• _SUPPLIED DATA_
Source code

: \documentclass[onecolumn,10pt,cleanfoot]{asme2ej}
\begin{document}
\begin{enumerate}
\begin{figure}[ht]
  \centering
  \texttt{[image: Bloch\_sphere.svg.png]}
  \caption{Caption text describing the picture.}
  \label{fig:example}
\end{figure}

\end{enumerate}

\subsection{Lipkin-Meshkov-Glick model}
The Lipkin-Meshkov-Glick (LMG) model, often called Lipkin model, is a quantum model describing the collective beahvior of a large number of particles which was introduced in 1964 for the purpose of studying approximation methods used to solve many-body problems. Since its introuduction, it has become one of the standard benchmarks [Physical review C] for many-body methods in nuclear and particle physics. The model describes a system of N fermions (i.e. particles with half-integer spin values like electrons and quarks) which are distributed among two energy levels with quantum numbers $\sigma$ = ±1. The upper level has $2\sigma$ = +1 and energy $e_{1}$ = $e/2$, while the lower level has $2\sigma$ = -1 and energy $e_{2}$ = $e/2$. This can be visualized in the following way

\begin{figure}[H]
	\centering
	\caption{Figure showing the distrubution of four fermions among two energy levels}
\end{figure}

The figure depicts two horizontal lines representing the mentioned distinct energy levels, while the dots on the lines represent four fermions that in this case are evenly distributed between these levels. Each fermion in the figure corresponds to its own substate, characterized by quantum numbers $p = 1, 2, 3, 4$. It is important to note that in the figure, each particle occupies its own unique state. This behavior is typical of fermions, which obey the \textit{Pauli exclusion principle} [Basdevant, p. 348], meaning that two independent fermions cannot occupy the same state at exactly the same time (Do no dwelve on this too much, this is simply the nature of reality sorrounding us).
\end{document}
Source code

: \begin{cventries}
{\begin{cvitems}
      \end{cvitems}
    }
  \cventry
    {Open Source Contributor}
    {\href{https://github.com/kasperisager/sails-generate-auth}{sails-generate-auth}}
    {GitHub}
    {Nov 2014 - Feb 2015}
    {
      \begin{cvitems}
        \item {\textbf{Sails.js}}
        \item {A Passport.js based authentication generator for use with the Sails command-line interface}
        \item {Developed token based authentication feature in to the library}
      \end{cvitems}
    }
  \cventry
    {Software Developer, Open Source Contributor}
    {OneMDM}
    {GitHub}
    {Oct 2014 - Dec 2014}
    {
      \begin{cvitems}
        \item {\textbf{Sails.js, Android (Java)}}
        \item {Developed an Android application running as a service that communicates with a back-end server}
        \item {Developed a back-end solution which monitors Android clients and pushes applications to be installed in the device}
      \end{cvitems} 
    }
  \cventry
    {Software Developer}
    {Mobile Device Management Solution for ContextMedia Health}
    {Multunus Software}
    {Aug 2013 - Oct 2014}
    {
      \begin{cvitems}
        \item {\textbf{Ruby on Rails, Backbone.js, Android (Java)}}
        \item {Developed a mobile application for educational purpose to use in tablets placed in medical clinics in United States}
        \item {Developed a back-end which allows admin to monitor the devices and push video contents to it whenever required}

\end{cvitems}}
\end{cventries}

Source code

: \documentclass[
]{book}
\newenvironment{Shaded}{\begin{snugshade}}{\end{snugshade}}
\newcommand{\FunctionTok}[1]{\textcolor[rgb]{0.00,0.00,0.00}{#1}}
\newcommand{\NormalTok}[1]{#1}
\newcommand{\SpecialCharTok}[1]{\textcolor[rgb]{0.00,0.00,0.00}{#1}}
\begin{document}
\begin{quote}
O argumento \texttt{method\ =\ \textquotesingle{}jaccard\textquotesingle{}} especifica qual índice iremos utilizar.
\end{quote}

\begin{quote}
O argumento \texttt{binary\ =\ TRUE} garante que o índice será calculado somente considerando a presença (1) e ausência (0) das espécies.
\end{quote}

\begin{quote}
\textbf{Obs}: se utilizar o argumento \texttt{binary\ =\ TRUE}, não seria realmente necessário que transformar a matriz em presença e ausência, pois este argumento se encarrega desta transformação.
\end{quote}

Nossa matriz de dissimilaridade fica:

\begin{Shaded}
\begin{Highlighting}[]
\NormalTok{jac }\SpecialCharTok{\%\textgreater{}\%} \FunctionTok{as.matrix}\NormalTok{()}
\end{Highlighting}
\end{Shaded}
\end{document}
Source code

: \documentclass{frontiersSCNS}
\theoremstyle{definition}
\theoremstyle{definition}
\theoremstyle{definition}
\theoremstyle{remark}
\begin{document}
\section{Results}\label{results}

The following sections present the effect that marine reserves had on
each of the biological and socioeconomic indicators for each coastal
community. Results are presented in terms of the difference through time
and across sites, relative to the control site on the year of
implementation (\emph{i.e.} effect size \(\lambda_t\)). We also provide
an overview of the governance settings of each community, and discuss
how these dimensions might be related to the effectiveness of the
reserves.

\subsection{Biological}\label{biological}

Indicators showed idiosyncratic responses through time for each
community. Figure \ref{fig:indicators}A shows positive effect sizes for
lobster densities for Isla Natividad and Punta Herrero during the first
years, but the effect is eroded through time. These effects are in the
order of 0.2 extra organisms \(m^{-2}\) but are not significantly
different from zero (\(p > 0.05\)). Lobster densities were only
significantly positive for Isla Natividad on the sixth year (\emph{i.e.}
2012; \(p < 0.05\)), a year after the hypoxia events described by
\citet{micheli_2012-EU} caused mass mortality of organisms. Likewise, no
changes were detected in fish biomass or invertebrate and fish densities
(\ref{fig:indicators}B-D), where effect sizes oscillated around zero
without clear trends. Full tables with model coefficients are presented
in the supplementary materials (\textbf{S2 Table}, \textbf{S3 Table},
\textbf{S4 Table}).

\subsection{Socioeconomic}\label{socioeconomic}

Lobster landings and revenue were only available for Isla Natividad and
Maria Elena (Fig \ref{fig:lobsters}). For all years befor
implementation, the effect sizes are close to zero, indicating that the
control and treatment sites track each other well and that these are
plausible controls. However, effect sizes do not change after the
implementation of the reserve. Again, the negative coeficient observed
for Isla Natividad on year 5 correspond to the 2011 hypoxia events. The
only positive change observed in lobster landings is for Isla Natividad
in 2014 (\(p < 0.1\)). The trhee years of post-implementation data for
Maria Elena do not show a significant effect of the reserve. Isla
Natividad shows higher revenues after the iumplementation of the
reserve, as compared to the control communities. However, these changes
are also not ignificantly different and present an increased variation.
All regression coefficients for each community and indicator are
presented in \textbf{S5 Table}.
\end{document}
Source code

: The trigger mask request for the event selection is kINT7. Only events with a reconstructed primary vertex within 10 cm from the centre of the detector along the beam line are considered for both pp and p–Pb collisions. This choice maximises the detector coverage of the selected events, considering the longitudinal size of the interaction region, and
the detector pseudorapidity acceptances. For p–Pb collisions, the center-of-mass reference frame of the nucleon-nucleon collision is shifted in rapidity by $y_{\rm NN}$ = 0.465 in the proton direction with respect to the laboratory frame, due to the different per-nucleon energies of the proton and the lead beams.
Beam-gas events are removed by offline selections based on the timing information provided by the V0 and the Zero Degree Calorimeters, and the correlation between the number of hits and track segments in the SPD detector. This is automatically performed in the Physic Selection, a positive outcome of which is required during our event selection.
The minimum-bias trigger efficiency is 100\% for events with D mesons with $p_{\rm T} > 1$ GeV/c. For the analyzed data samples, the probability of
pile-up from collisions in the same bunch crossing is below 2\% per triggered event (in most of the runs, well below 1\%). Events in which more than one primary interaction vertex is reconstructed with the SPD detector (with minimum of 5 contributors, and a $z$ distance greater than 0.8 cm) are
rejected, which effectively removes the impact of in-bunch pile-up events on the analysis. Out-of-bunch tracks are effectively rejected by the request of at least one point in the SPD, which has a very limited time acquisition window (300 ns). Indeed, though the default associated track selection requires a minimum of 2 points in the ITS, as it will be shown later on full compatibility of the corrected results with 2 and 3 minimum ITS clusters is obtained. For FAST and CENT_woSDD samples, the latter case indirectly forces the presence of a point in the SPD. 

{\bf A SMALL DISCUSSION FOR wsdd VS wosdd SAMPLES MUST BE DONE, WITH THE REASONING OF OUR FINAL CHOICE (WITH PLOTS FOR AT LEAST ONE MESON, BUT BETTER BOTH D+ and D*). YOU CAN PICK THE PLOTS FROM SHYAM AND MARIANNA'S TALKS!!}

• _ASSIGNMENT_
Output the number of lines above holding the word "pile", and nothing besides it.

• _EXERCISE RESPONSE_
2